Per quale motivo commettiamo questi errori di linguaggio?

“Di fatto i nostri comportamenti inconsci sono legati al tipo di "cattiva educazione" che abbiamo avuto. In questo momento io sto parlando e lo sto facendo in maniera inconscia, molto diversa da quella, sempre inconscia, con cui mi esprimevo venti anni fa. Il modo con cui ci esprimiamo, non è una cosa naturale, non è che nasciamo usando certe parole. Il bambino non ha l'istinto di dire: "Scusa se ti disturbo" quando parla con qualcuno al telefono, gli viene “insegnato” che quando parla disturba e quindi poi continua in quel modo nel corso della sua vita. Se invece viene gli viene detto che è buona educazione dire "Ciao, sei libero in questo momento?" è comunque stato educato, ma di fatto lo ha detto in modo corretto. Purtroppo a volte scambiamo il fatto di essere educati con qualcosa che poi ci si ritorce contro. Dedichiamo molto tempo a studiare cose che non servono molto nella vita, e molto poco a cose che invece ce la possono migliorare sia nel rapporto con noi stessi, ma anche e soprattutto da un punto di vista professionale”.

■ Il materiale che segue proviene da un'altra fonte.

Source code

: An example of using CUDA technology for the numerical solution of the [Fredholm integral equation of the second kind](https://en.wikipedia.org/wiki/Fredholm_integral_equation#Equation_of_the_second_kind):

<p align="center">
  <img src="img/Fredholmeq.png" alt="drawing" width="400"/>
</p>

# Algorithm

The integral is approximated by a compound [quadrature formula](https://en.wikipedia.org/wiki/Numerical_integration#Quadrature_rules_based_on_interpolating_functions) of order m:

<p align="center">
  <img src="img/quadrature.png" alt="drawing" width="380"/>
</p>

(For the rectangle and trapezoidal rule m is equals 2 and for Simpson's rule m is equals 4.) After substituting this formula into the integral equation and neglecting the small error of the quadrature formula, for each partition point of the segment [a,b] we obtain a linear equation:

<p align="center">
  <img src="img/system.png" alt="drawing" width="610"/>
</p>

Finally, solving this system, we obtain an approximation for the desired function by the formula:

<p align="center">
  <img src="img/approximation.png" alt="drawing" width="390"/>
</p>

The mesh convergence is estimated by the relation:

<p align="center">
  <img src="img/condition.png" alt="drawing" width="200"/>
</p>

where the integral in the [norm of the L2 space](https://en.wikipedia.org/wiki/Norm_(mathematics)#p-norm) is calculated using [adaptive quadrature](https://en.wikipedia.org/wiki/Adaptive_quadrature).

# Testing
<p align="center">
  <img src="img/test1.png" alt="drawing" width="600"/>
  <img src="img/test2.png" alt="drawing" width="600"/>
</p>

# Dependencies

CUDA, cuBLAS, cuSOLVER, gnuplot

Parlando proprio a livello di professione, questa modalità sta prendendo piede. Quali sono i campi di applicazione che si sono più interessati alla forma del linguaggio corretto?

“Quello della vendita è sicuramente uno dei campi di cui mi occupo più spesso perché di fatto è quello in cui puoi misurare maggiormente il risultato. Io lavoro con le più grandi aziende del mondo e per loro cambio le parole che hanno sul sito, insegno a scrivere mail nel modo corretto o spiego approcci di vendita in modo diverso. Questo è il primo campo in cui le aziende investono, proprio perché il business è importante. Oltre a questo però sta prendendo piede, per fortuna, anche in medicina. Lavoro anche con le più grandi case farmaceutiche del mondo e la cosa bellissima è che finalmente si sta comprendendo che il farmaco funziona, ma tantissimo fa la comunicazione del medico”.

Il campo del business ha dietro un interesse economico che è poi quello di spingere le persone ad acquistare prodotti, ma perché secondo lei nella comunicazione non ci si è resi conto dell’importanza di questa cosa?

“La mia domanda è: “Non ci si è resi conto o si preferisce non farlo?" Perché la maggioranza della nostra classe politica, fa fatica a parlare in italiano corretto. Di fatto c'è un’ignoranza enorme e faccio fatica a pensare che le persone, che dovrebbero essere più evolute e più illuminate possano spiegare determinate cose a quelle che in loro ripongono fiducia. La scienza del linguaggio andrebbe insegnata a scuola, ma se io faccio comprendere il potere delle parole, il primo politico che poi parla, viene di fatto smentito.

Una persona che ha questo tipo di conoscenza, è meno “abbindolabile”, quindi non c'è molto interesse affinché le persone sappiano, perché poi banalmente si possono prendere meno in giro”.